### What is required
All lines from the entries below that contain the string "datos" should be copied out.
[Data extract]
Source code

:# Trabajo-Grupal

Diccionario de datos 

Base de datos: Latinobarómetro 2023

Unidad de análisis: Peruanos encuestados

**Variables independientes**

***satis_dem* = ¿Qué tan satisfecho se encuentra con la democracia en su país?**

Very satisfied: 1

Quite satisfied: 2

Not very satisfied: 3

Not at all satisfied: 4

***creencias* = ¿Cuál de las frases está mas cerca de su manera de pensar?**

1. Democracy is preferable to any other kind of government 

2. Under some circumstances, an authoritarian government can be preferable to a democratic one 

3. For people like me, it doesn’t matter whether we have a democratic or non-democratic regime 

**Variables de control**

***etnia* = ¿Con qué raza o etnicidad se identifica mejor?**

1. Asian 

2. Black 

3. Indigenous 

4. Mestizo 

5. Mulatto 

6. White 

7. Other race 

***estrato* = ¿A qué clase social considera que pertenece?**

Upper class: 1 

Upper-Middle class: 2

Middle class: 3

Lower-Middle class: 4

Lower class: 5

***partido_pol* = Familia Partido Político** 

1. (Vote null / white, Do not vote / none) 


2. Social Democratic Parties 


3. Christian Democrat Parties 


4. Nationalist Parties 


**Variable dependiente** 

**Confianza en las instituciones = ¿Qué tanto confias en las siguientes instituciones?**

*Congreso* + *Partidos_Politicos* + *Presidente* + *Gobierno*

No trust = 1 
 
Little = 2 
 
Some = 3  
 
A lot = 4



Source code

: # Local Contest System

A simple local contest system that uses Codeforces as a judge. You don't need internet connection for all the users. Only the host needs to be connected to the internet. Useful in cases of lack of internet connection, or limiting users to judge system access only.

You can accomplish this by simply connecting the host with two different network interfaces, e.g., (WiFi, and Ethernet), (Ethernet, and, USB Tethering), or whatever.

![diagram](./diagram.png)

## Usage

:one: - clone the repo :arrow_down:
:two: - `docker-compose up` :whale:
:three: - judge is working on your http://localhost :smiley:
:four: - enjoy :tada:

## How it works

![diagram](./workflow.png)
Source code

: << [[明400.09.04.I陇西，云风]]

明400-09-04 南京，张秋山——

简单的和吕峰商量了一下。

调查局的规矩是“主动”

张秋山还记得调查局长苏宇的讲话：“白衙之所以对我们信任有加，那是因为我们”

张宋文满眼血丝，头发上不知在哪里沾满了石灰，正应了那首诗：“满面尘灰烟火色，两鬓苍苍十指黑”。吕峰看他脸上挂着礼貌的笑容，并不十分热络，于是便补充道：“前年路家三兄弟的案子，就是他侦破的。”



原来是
[/Data extract]
### Expected answer
Diccionario de datos 
Base de datos: Latinobarómetro 2023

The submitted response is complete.